Meet the young voters who refuse to vote for Bernie

Meet the young voters who refuse to vote for Bernie
by Sabrina Rodriguez

Bernie Sanders has run up the score among young voters in state after state, but his efforts have hit a wall in South Florida.
In a place where young Cuban-Americans joined their elders in the streets with pots and pans to celebrate Fidel Castro’s death, the Vermont senator’s Democratic socialism and past refusals to wholeheartedly condemn Castro and other Latin American authoritarian leaders are proving costly.
“I’m more progressive than Biden, but I also don’t want to stand next to the dummy in the Che Guevara T-shirt at a rally, and that’s true here regardless of age,” said Carmen Pelaez, a founding member of Project Pastelito, a grassroots initiative in Miami that leads get-out-the-vote efforts for progressive candidates.
For Sanders, who posted big margins among young and Latino voters in places like California, Nevada and Texas, the resistance he’s encountering among young Latinos is a harbinger of a rough election night in the state that serves as the biggest prize among Tuesday’s primaries.
It’s not that Joe Biden is wildly popular among younger Latinos, just that he’s a more palatable alternative for many of them.
“Are we excited about Biden’s candidacy? I don’t think so. But it’s just what Bernie represents to those here in South Florida that could be catastrophic, especially in a general election matchup,” said Toni Rodriguez, national political director for College Democrats.

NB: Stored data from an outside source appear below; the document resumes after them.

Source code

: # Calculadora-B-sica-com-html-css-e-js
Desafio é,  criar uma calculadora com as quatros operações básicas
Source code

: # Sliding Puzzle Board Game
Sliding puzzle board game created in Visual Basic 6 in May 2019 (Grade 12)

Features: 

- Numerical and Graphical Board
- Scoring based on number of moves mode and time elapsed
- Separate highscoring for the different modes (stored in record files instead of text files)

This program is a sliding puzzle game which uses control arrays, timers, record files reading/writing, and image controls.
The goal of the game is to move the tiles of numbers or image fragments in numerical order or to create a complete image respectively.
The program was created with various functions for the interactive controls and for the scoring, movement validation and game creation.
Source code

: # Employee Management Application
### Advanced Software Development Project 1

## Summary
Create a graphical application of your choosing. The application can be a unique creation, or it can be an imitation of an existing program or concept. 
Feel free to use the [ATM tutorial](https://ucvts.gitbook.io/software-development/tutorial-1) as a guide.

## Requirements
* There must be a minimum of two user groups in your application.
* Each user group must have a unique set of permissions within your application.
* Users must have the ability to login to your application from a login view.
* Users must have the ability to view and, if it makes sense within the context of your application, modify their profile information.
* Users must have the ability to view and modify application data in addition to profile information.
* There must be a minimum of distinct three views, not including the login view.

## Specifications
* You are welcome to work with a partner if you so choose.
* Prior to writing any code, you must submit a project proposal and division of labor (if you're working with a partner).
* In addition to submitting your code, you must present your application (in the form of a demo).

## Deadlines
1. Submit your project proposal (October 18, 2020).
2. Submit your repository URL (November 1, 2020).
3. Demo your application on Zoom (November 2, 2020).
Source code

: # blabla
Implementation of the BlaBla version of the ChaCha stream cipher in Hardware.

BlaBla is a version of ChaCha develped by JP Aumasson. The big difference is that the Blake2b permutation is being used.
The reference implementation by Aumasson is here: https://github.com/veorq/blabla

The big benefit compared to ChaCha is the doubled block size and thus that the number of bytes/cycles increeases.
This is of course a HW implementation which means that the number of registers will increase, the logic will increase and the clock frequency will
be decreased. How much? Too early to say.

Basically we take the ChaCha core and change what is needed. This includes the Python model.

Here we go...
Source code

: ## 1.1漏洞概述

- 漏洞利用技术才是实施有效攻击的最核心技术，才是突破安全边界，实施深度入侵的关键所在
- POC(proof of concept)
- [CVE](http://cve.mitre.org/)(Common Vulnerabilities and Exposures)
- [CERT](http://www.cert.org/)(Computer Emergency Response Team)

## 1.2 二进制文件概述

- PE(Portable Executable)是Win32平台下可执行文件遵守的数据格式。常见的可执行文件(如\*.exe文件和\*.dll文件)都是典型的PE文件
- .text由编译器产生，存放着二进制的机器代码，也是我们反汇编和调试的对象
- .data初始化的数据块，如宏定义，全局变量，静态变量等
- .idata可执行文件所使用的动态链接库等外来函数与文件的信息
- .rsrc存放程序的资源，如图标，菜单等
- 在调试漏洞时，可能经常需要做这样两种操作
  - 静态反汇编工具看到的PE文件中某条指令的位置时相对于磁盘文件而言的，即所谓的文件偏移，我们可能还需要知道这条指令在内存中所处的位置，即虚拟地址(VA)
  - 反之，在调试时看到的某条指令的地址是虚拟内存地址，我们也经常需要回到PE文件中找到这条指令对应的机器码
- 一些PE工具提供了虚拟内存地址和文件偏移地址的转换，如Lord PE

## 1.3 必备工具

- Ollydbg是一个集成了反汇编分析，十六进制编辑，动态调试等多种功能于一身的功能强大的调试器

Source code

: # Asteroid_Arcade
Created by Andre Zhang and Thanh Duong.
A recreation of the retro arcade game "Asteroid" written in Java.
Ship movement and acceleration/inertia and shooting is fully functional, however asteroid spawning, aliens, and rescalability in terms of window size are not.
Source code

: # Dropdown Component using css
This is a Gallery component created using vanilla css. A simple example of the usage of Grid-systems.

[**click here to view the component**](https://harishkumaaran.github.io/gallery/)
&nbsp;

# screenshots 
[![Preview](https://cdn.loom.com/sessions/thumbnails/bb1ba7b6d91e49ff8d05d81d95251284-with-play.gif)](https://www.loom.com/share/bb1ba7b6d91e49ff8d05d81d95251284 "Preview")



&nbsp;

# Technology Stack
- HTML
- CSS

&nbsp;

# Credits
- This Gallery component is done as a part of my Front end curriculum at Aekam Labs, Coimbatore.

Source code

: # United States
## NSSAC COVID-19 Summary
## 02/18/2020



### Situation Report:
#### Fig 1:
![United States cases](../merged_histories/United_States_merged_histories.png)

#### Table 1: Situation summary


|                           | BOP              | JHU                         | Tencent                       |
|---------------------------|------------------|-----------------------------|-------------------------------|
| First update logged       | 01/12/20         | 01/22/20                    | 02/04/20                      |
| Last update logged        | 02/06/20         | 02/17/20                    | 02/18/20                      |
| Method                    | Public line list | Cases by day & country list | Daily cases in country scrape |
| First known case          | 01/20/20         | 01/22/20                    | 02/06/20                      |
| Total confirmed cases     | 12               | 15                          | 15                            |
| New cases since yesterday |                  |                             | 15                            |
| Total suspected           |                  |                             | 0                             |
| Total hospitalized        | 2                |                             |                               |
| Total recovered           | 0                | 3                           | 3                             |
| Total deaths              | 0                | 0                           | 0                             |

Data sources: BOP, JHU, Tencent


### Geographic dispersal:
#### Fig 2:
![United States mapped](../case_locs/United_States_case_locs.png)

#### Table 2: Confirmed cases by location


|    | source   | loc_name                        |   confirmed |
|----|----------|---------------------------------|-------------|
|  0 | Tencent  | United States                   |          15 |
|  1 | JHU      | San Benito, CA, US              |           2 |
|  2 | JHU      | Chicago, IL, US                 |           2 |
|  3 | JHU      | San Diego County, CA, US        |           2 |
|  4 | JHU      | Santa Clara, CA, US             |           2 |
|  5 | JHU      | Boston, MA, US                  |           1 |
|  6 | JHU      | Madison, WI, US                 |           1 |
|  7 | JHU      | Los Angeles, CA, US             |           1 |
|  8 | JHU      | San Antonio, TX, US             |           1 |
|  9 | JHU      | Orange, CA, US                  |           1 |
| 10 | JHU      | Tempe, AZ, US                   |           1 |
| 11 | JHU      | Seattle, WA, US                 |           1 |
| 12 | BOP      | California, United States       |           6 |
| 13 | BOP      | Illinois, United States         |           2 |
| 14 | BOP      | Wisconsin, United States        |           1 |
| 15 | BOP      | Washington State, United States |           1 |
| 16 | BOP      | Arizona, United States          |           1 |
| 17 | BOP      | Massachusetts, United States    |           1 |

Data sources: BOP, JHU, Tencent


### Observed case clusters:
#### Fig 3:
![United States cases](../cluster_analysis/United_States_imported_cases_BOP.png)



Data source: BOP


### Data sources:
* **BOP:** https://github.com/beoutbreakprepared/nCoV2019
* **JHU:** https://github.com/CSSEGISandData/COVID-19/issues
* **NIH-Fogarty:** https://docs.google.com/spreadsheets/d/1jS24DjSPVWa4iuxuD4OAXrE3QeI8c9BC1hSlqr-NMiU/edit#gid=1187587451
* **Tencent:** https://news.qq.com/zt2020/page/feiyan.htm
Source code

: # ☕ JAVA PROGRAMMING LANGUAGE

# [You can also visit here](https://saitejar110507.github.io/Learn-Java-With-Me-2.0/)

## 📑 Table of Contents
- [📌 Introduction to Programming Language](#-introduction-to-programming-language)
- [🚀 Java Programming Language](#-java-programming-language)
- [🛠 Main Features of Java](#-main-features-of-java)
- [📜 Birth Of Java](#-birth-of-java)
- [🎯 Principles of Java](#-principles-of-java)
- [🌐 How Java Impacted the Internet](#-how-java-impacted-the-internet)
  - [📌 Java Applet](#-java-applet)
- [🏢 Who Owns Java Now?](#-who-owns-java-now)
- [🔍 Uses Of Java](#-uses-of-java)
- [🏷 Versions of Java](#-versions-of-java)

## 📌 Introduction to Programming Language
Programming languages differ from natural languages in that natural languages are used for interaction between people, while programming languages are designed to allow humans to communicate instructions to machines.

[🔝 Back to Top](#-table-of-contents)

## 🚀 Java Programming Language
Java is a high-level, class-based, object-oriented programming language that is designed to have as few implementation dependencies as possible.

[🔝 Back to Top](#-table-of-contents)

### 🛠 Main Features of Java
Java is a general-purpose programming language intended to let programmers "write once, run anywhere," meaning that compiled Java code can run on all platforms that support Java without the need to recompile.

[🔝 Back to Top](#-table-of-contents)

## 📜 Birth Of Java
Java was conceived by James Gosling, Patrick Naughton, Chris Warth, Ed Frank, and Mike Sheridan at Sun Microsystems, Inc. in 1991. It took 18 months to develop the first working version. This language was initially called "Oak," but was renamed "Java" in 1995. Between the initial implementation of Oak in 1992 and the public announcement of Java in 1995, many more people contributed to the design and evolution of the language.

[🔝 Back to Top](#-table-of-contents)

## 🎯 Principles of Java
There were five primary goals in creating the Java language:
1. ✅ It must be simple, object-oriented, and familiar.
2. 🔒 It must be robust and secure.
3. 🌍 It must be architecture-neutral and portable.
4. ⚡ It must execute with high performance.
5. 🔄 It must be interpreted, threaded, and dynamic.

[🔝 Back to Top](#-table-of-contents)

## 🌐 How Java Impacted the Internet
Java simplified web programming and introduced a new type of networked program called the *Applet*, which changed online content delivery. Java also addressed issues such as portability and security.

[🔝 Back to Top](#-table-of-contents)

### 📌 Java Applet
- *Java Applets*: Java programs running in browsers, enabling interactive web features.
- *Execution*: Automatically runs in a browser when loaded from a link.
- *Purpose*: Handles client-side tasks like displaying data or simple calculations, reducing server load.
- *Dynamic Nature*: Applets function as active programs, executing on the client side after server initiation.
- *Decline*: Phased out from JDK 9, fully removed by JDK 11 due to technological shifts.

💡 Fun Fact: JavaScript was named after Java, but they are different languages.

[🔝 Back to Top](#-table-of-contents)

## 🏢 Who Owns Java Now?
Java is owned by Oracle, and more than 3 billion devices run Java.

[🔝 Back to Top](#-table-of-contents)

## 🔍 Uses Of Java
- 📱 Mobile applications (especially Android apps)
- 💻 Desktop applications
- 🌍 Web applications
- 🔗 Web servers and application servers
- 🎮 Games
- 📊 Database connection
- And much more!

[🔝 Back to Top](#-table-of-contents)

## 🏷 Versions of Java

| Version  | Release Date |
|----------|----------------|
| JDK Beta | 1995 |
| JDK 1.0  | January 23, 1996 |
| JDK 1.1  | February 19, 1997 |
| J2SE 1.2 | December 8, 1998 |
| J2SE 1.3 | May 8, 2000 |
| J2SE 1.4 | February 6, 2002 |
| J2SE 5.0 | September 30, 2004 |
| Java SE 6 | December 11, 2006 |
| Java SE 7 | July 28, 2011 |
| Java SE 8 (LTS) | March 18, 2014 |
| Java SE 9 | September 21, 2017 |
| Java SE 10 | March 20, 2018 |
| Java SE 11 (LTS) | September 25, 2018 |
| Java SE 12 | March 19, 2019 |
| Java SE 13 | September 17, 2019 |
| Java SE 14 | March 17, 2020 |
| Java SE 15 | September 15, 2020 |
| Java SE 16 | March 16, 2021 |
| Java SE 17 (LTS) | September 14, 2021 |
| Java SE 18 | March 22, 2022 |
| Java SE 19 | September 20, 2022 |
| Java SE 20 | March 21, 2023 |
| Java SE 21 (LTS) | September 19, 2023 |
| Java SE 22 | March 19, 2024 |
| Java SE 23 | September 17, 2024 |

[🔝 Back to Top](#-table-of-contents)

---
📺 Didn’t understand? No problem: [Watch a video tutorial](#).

“Here in South Florida, Bernie Sanders’ message is disconnected. And that’s telling people, ‘No, we need to vote for Biden because Bernie won’t resonate here in Florida,” Rodriguez, a student at Barry University in Miami Shores, Fla., added.
Cuban-Americans — known for their high voter turnout rates — have for decades been the largest group of Latinos in South Florida, with more than half of the state’s 2 million Cubans living in the region. But it’s only been in the past 20 years that Cuban-Americans have started playing a big role in Democratic politics as voters under 50 — many born in the U.S. — have broken with the Republican Party and embraced more liberal views than their parents and grandparents.
That generational change was reflected in the last presidential election: In 2004, George W. Bush won 78 percent of Florida’s Cuban-American vote, according to a Pew Research Center analysis of exit polls. By 2016, Donald Trump only managed to capture just over half of that vote.
The red-to-blue evolution has its limits, however.
Pelaez points out that other Latino groups in South Florida, like Nicaraguans and Venezuelans, also favor Biden in the primary because of their family and friends’ history with socialist and authoritarian regimes — a sign of their different background and experience than Latinos in the Southwest, where Sanders had more widespread support.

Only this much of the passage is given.